EXERCISE BRIEF - In this exercise, set down every entry that follows exactly as it appears.

--- START ---

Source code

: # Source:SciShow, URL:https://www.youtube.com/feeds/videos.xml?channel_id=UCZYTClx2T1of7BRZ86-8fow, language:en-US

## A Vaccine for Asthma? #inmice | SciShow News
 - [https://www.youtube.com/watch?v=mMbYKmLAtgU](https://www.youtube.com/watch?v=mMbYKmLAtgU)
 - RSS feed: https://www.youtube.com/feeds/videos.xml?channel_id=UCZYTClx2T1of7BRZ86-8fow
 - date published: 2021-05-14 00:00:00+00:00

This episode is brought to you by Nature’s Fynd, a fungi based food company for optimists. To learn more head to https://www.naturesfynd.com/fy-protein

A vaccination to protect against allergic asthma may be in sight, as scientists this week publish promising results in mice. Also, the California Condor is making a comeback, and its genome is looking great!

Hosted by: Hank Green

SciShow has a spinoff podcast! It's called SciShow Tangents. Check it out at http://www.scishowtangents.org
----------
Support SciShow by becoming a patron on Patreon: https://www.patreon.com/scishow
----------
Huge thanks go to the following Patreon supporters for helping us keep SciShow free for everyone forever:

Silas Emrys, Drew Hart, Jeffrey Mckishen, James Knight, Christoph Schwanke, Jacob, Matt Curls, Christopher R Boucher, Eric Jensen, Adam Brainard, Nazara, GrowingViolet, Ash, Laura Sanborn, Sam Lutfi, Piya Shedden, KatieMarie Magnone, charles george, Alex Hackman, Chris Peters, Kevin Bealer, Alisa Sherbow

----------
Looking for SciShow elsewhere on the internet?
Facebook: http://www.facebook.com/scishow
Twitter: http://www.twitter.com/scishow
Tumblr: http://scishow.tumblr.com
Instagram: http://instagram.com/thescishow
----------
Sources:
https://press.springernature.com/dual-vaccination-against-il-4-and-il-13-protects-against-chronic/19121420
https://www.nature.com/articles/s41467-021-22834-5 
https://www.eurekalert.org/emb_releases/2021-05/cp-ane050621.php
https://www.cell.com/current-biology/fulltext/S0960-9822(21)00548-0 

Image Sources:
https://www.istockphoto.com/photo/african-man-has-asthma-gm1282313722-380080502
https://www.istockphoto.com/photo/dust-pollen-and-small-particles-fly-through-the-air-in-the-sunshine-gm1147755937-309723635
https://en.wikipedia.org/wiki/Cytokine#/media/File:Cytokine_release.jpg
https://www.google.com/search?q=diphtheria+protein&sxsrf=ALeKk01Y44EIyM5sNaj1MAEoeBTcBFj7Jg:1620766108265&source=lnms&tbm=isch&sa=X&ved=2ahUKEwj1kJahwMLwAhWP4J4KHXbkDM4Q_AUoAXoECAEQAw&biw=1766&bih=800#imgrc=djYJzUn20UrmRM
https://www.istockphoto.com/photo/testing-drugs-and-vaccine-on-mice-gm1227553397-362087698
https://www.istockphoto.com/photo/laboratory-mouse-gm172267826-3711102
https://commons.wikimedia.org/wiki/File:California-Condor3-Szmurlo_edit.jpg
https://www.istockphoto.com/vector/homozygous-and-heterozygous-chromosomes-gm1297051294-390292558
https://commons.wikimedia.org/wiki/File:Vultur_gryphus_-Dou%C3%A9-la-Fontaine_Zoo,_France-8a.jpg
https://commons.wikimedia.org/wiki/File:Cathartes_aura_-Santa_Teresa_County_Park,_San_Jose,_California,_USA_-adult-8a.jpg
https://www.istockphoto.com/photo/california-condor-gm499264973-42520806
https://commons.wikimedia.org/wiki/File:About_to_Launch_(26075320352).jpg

--- END ---

ANSWER AREA -
Source code

: # Source:SciShow, URL:https://www.youtube.com/feeds/videos.xml?channel_id=UCZYTClx2T1of7BRZ86-8fow, language:en-US

## A Vaccine for Asthma? #inmice | SciShow News
 - [https://www.youtube.com/watch?v=mMbYKmLAtgU](https://www.youtube.com/watch?v=mMbYKmLAtgU)
 - RSS feed: https://www.youtube.com/feeds/videos.xml?channel_id=UCZYTClx2T1of7BRZ86-8fow
 - date published: 2021-05-14 00:00:00+00:00

This episode is brought to you by Nature’s Fynd, a fungi based food company for optimists. To learn more head to https://www.naturesfynd.com/fy-protein

A vaccination to protect against allergic asthma may be in sight, as scientists this week publish promising results in mice. Also, the California Condor is making a comeback, and its genome is looking great!

Hosted by: Hank Green

SciShow has a spinoff podcast! It's called SciShow Tangents. Check it out at http://www.scishowtangents.org
----------
Support SciShow by becoming a patron on Patreon: https://www.patreon.com/scishow
----------
Huge thanks go to the following Patreon supporters for helping us keep SciShow free for everyone forever:

Silas Emrys, Drew Hart, Jeffrey Mckishen, James Knight, Christoph Schwanke, Jacob, Matt Curls, Christopher R Boucher, Eric Jensen, Adam Brainard, Nazara, GrowingViolet, Ash, Laura Sanborn, Sam Lutfi, Piya Shedden, KatieMarie Magnone, charles george, Alex Hackman, Chris Peters, Kevin Bealer, Alisa Sherbow

----------
Looking for SciShow elsewhere on the internet?
Facebook: http://www.facebook.com/scishow
Twitter: http://www.twitter.com/scishow
Tumblr: http://scishow.tumblr.com
Instagram: http://instagram.com/thescishow
----------
Sources:
https://press.springernature.com/dual-vaccination-against-il-4-and-il-13-protects-against-chronic/19121420
https://www.nature.com/articles/s41467-021-22834-5 
https://www.eurekalert.org/emb_releases/2021-05/cp-ane050621.php
https://www.cell.com/current-biology/fulltext/S0960-9822(21)00548-0 

Image Sources:
https://www.istockphoto.com/photo/african-man-has-asthma-gm1282313722-380080502
https://www.istockphoto.com/photo/dust-pollen-and-small-particles-fly-through-the-air-in-the-sunshine-gm1147755937-309723635
https://en.wikipedia.org/wiki/Cytokine#/media/File:Cytokine_release.jpg
https://www.google.com/search?q=diphtheria+protein&sxsrf=ALeKk01Y44EIyM5sNaj1MAEoeBTcBFj7Jg:1620766108265&source=lnms&tbm=isch&sa=X&ved=2ahUKEwj1kJahwMLwAhWP4J4KHXbkDM4Q_AUoAXoECAEQAw&biw=1766&bih=800#imgrc=djYJzUn20UrmRM
https://www.istockphoto.com/photo/testing-drugs-and-vaccine-on-mice-gm1227553397-362087698
https://www.istockphoto.com/photo/laboratory-mouse-gm172267826-3711102
https://commons.wikimedia.org/wiki/File:California-Condor3-Szmurlo_edit.jpg
https://www.istockphoto.com/vector/homozygous-and-heterozygous-chromosomes-gm1297051294-390292558
https://commons.wikimedia.org/wiki/File:Vultur_gryphus_-Dou%C3%A9-la-Fontaine_Zoo,_France-8a.jpg
https://commons.wikimedia.org/wiki/File:Cathartes_aura_-Santa_Teresa_County_Park,_San_Jose,_California,_USA_-adult-8a.jpg
https://www.istockphoto.com/photo/california-condor-gm499264973-42520806
https://commons.wikimedia.org/wiki/File:About_to_Launch_(26075320352).jpg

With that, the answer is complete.